New Recipe From the Rotten-Beef Guy: Sour Pancakes

October 10th, 2011

Fake Injera Using Cabbage Germs

If you really like torturing yourself with spicy food (as I do), you need to learn about Ethiopian cuisine. I know almost nothing about it, but I managed to come up with a really good recipe for doro wat (chicken stew), which I stuck in my cookbook.

Incidentally, I have decided you’re better off cutting up a whole chicken than using chicken breast, which is possibly what I suggested in the book (don’t remember). Chicken breast will eventually tighten up and expel a lot of its moisture if you cook it too long. The fat in darker cuts makes them less problematic.

Anyway, I’m writing about this today because I have a way of making better pancakes.

Doro wat is usually served on unsweetened pancakes (injera) made from soured batter. The proper grain to use is a dark millet called teff. Personally, I think teff tastes the way cow manure smells, but that’s just me. You can make excellent pancakes using white flour.

Today I decided to see what I could do using sourdough starter. I have starter made from kimchi juice and white flour, and I added instant yeast and let the whole thing ferment until it died. It gets rubbery at first, but when you let it go all the way, it gets runny again, and it’s easier to handle. I guess it went two days, on a table with no refrigeration.
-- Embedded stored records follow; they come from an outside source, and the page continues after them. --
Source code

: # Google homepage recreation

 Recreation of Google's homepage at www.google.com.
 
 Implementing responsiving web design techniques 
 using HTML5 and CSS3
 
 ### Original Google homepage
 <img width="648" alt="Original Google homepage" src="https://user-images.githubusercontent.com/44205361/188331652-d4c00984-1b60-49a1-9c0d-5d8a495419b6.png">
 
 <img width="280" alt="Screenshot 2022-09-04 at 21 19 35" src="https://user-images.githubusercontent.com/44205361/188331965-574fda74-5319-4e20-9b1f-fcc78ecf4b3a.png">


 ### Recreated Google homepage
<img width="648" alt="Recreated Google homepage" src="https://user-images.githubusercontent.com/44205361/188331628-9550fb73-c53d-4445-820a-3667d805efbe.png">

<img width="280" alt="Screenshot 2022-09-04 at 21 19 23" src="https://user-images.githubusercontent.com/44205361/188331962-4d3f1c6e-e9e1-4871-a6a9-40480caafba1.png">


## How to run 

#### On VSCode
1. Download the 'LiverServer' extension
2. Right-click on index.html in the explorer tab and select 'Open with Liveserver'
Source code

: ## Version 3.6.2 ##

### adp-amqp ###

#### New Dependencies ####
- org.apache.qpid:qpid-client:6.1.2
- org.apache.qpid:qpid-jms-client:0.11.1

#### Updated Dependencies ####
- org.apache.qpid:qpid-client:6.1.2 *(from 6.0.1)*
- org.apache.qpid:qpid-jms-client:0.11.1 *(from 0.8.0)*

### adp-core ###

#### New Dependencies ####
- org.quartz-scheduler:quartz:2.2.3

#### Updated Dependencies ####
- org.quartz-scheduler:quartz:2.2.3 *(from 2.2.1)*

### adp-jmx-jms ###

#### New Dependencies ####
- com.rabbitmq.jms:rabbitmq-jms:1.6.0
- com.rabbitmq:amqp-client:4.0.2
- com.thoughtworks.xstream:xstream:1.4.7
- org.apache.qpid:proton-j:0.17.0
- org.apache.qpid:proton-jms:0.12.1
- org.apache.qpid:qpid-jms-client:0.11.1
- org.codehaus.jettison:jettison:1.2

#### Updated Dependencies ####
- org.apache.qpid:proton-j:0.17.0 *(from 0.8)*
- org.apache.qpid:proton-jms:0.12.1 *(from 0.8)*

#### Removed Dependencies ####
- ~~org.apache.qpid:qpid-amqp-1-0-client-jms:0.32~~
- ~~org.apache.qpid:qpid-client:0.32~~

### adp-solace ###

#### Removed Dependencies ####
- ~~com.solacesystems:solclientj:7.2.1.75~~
This morning I mixed about 75 grams of this stuff (milkshake consistency) with around 1 1/4 cups of bread flour. I also beat two egg whites until stiff, and I stirred them in. I added salt and–probably unnecessarily–about half a teaspoon of sugar. I also added a teaspoon of salt, although it would have been smarter to stir that in later.

I let the mixture ferment on the counter all day, stirring every once in a while to distribute the bacteria and yeast.

I am no sourdough expert, but from what I’ve read about the performance of starters made from airborn bacteria or commercial cultures, I think the kimchi bacteria may be unusually speedy. Whatever the case may be, by five p.m., the batter was pretty sour. I think 18 hours would have been better, but it was definitely sour. I stirred in a couple of tablespoons of cheap olive oil, and I fried myself some pancakes in a 14″ Teflon skillet.

When I was a kid, a French lady told me how to make crepes, and that’s what injera is, pretty much. You put a thin layer of batter on a hot pan, distribute it evenly, and wait for the top of the crepe to look dry. Then you flip it, and when sweat pops out on the top side, it’s done. You can brown it if you want, but when the little beads of moisture show up, it’s cooked through. This is how I cooked today’s faux injera.

The result was excellent. I didn’t even need baking powder. The pancakes were foamy and light, and they were tough enough to do what had to be done. When you eat Ethiopian food, you tear off chunks of injera and use them to grab and wrap up the other food, and the crepes have to have a little backbone. In retrospect, I think I might have been better off with half as much egg white, but it’s a tough call.

Try this yourself.

INGREDIENTS

75-100 grams milkshake-consistency sourdough starter made from kimchi bacteria and instant yeast
1 1/4 cups bread flour
2 egg whites, beaten stiff
1 teaspoon salt
2 teaspoons oil or other fat

Mix the ingredients, except for the salt, and let sit for 12-18 hours at room temperature. When the mixture is really sour, add the salt and mix it in. Make crepes using a 14″ Teflon pan on medium-high heat. They should be around 3/16″ thick.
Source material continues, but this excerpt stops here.